YOUR ASSIGNMENT:
Set down the records that follow in full and without changes.

Collected data:
----

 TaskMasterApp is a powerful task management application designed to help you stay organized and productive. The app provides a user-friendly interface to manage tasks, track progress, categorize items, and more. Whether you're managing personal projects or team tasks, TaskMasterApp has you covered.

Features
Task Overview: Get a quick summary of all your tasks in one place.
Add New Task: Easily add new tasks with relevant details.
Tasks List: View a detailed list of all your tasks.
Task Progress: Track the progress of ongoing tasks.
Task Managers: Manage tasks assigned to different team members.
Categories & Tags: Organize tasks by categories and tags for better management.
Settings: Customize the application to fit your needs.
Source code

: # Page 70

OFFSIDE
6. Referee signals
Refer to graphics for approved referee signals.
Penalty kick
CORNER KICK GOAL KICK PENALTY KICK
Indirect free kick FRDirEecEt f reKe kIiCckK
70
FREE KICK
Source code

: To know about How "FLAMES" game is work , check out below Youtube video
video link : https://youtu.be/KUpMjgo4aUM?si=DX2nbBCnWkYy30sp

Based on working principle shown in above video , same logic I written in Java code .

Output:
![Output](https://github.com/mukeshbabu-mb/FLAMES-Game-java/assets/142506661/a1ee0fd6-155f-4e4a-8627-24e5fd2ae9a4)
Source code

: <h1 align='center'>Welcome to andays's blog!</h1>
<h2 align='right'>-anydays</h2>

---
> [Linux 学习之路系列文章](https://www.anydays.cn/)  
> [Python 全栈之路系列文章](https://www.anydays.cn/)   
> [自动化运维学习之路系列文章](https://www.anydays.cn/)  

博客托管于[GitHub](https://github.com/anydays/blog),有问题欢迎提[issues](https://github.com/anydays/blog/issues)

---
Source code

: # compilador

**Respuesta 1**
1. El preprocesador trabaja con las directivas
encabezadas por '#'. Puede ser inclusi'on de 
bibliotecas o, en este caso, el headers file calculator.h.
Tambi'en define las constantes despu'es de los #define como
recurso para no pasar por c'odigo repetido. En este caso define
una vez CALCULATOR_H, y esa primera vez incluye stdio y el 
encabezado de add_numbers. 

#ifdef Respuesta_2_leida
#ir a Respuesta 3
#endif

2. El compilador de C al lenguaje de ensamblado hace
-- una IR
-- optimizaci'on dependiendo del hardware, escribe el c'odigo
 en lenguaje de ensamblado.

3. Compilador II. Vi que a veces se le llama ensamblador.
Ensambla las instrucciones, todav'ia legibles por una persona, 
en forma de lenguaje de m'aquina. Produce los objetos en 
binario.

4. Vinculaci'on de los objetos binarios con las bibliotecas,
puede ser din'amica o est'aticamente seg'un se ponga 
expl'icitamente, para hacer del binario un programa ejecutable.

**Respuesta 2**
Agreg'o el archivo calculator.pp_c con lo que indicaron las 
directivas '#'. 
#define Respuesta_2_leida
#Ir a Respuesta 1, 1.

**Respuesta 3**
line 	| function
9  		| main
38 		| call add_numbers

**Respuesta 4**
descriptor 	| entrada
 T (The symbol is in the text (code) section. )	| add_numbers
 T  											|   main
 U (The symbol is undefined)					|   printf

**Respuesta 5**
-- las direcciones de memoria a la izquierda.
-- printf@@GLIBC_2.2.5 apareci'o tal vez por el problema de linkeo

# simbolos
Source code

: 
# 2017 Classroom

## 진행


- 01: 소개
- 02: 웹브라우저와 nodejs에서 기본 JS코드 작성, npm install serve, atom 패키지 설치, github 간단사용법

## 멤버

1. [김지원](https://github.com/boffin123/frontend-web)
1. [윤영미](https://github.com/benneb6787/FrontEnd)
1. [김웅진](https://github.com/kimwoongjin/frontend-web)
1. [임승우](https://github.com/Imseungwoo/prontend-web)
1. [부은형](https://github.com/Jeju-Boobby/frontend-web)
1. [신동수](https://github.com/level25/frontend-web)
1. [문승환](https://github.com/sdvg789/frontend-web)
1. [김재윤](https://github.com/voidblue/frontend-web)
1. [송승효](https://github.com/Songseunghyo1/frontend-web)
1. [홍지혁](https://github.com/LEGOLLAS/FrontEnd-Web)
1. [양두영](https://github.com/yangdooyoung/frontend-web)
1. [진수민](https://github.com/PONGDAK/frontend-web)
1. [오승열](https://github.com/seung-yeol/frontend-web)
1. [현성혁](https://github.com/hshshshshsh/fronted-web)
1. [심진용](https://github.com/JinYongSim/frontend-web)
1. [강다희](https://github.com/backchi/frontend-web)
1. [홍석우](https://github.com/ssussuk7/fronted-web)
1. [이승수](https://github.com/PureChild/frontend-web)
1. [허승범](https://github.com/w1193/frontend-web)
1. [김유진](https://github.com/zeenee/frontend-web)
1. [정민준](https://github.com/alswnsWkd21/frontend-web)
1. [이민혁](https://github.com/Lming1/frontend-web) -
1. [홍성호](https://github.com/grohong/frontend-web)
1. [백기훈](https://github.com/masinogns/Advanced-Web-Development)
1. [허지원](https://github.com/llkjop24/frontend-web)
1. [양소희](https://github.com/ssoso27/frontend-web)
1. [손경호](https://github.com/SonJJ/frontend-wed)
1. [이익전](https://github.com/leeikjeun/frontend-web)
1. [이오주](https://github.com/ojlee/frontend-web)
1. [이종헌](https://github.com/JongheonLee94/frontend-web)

----

FINAL ANSWER:
 TaskMasterApp is a powerful task management application designed to help you stay organized and productive. The app provides a user-friendly interface to manage tasks, track progress, categorize items, and more. Whether you're managing personal projects or team tasks, TaskMasterApp has you covered.

Features
Task Overview: Get a quick summary of all your tasks in one place.
Add New Task: Easily add new tasks with relevant details.
Tasks List: View a detailed list of all your tasks.
Task Progress: Track the progress of ongoing tasks.
Task Managers: Manage tasks assigned to different team members.
Categories & Tags: Organize tasks by categories and tags for better management.
Settings: Customize the application to fit your needs.
Source code

: # Page 70

OFFSIDE
6. Referee signals
Refer to graphics for approved referee signals.
Penalty kick
CORNER KICK GOAL KICK PENALTY KICK
Indirect free kick FRDirEecEt f reKe kIiCckK
70
FREE KICK
Source code

: To know about How "FLAMES" game is work , check out below Youtube video
video link : https://youtu.be/KUpMjgo4aUM?si=DX2nbBCnWkYy30sp

Based on working principle shown in above video , same logic I written in Java code .

Output:
![Output](https://github.com/mukeshbabu-mb/FLAMES-Game-java/assets/142506661/a1ee0fd6-155f-4e4a-8627-24e5fd2ae9a4)
Source code

: <h1 align='center'>Welcome to andays's blog!</h1>
<h2 align='right'>-anydays</h2>

---
> [Linux 学习之路系列文章](https://www.anydays.cn/)  
> [Python 全栈之路系列文章](https://www.anydays.cn/)   
> [自动化运维学习之路系列文章](https://www.anydays.cn/)  

博客托管于[GitHub](https://github.com/anydays/blog),有问题欢迎提[issues](https://github.com/anydays/blog/issues)

---
Source code

: # compilador

**Respuesta 1**
1. El preprocesador trabaja con las directivas
encabezadas por '#'. Puede ser inclusi'on de 
bibliotecas o, en este caso, el headers file calculator.h.
Tambi'en define las constantes despu'es de los #define como
recurso para no pasar por c'odigo repetido. En este caso define
una vez CALCULATOR_H, y esa primera vez incluye stdio y el 
encabezado de add_numbers. 

#ifdef Respuesta_2_leida
#ir a Respuesta 3
#endif

2. El compilador de C al lenguaje de ensamblado hace
-- una IR
-- optimizaci'on dependiendo del hardware, escribe el c'odigo
 en lenguaje de ensamblado.

3. Compilador II. Vi que a veces se le llama ensamblador.
Ensambla las instrucciones, todav'ia legibles por una persona, 
en forma de lenguaje de m'aquina. Produce los objetos en 
binario.

4. Vinculaci'on de los objetos binarios con las bibliotecas,
puede ser din'amica o est'aticamente seg'un se ponga 
expl'icitamente, para hacer del binario un programa ejecutable.

**Respuesta 2**
Agreg'o el archivo calculator.pp_c con lo que indicaron las 
directivas '#'. 
#define Respuesta_2_leida
#Ir a Respuesta 1, 1.

**Respuesta 3**
line 	| function
9  		| main
38 		| call add_numbers

**Respuesta 4**
descriptor 	| entrada
 T (The symbol is in the text (code) section. )	| add_numbers
 T  											|   main
 U (The symbol is undefined)					|   printf

**Respuesta 5**
-- las direcciones de memoria a la izquierda.
-- printf@@GLIBC_2.2.5 apareci'o tal vez por el problema de linkeo

# simbolos
Source code

: 
# 2017 Classroom

## 진행


- 01: 소개
- 02: 웹브라우저와 nodejs에서 기본 JS코드 작성, npm install serve, atom 패키지 설치, github 간단사용법

## 멤버

1. [김지원](https://github.com/boffin123/frontend-web)
1. [윤영미](https://github.com/benneb6787/FrontEnd)
1. [김웅진](https://github.com/kimwoongjin/frontend-web)
1. [임승우](https://github.com/Imseungwoo/prontend-web)
1. [부은형](https://github.com/Jeju-Boobby/frontend-web)
1. [신동수](https://github.com/level25/frontend-web)
1. [문승환](https://github.com/sdvg789/frontend-web)
1. [김재윤](https://github.com/voidblue/frontend-web)
1. [송승효](https://github.com/Songseunghyo1/frontend-web)
1. [홍지혁](https://github.com/LEGOLLAS/FrontEnd-Web)
1. [양두영](https://github.com/yangdooyoung/frontend-web)
1. [진수민](https://github.com/PONGDAK/frontend-web)
1. [오승열](https://github.com/seung-yeol/frontend-web)
1. [현성혁](https://github.com/hshshshshsh/fronted-web)
1. [심진용](https://github.com/JinYongSim/frontend-web)
1. [강다희](https://github.com/backchi/frontend-web)
1. [홍석우](https://github.com/ssussuk7/fronted-web)
1. [이승수](https://github.com/PureChild/frontend-web)
1. [허승범](https://github.com/w1193/frontend-web)
1. [김유진](https://github.com/zeenee/frontend-web)
1. [정민준](https://github.com/alswnsWkd21/frontend-web)
1. [이민혁](https://github.com/Lming1/frontend-web) -
1. [홍성호](https://github.com/grohong/frontend-web)
1. [백기훈](https://github.com/masinogns/Advanced-Web-Development)
1. [허지원](https://github.com/llkjop24/frontend-web)
1. [양소희](https://github.com/ssoso27/frontend-web)
1. [손경호](https://github.com/SonJJ/frontend-wed)
1. [이익전](https://github.com/leeikjeun/frontend-web)
1. [이오주](https://github.com/ojlee/frontend-web)
1. [이종헌](https://github.com/JongheonLee94/frontend-web)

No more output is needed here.